*** Entries provided ***

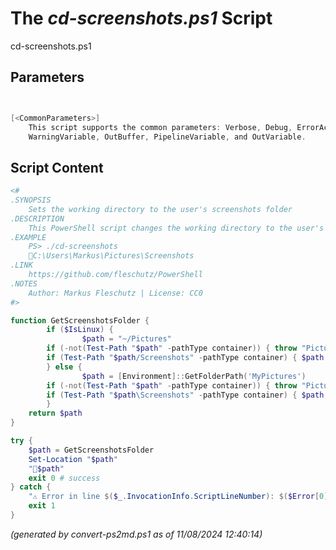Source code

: The *cd-screenshots.ps1* Script
===========================

cd-screenshots.ps1 


Parameters
----------
```powershell


[<CommonParameters>]
    This script supports the common parameters: Verbose, Debug, ErrorAction, ErrorVariable, WarningAction, 
    WarningVariable, OutBuffer, PipelineVariable, and OutVariable.
```

Script Content
--------------
```powershell
<#
.SYNOPSIS
	Sets the working directory to the user's screenshots folder
.DESCRIPTION
	This PowerShell script changes the working directory to the user's screenshots folder.
.EXAMPLE
	PS> ./cd-screenshots
	📂C:\Users\Markus\Pictures\Screenshots
.LINK
	https://github.com/fleschutz/PowerShell
.NOTES
	Author: Markus Fleschutz | License: CC0
#>

function GetScreenshotsFolder {
        if ($IsLinux) {
                $path = "~/Pictures"
		if (-not(Test-Path "$path" -pathType container)) { throw "Pictures folder at $path doesn't exist (yet)"	}
		if (Test-Path "$path/Screenshots" -pathType container) { $path = "$path/Screenshots" }
        } else {
                $path = [Environment]::GetFolderPath('MyPictures')
		if (-not(Test-Path "$path" -pathType container)) { throw "Pictures folder at $path doesn't exist (yet)" }
		if (Test-Path "$path\Screenshots" -pathType container) { $path = "$path\Screenshots" }
        }
	return $path
}

try {
	$path = GetScreenshotsFolder
	Set-Location "$path"
	"📂$path"
	exit 0 # success
} catch {
	"⚠️ Error in line $($_.InvocationInfo.ScriptLineNumber): $($Error[0])"
	exit 1
}
```

*(generated by convert-ps2md.ps1 as of 11/08/2024 12:40:14)*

*** End of Entries provided ***

Leave the images out and transcribe the rest of the material exactly.

Source code

: The *cd-screenshots.ps1* Script
===========================

cd-screenshots.ps1 


Parameters
----------
```powershell


[<CommonParameters>]
    This script supports the common parameters: Verbose, Debug, ErrorAction, ErrorVariable, WarningAction, 
    WarningVariable, OutBuffer, PipelineVariable, and OutVariable.
```

Script Content
--------------
```powershell
<#
.SYNOPSIS
	Sets the working directory to the user's screenshots folder
.DESCRIPTION
	This PowerShell script changes the working directory to the user's screenshots folder.
.EXAMPLE
	PS> ./cd-screenshots
	📂C:\Users\Markus\Pictures\Screenshots
.LINK
	https://github.com/fleschutz/PowerShell
.NOTES
	Author: Markus Fleschutz | License: CC0
#>

function GetScreenshotsFolder {
        if ($IsLinux) {
                $path = "~/Pictures"
		if (-not(Test-Path "$path" -pathType container)) { throw "Pictures folder at $path doesn't exist (yet)"	}
		if (Test-Path "$path/Screenshots" -pathType container) { $path = "$path/Screenshots" }
        } else {
                $path = [Environment]::GetFolderPath('MyPictures')
		if (-not(Test-Path "$path" -pathType container)) { throw "Pictures folder at $path doesn't exist (yet)" }
		if (Test-Path "$path\Screenshots" -pathType container) { $path = "$path\Screenshots" }
        }
	return $path
}

try {
	$path = GetScreenshotsFolder
	Set-Location "$path"
	"📂$path"
	exit 0 # success
} catch {
	"⚠️ Error in line $($_.InvocationInfo.ScriptLineNumber): $($Error[0])"
	exit 1
}
```

*(generated by convert-ps2md.ps1 as of 11/08/2024 12:40:14)*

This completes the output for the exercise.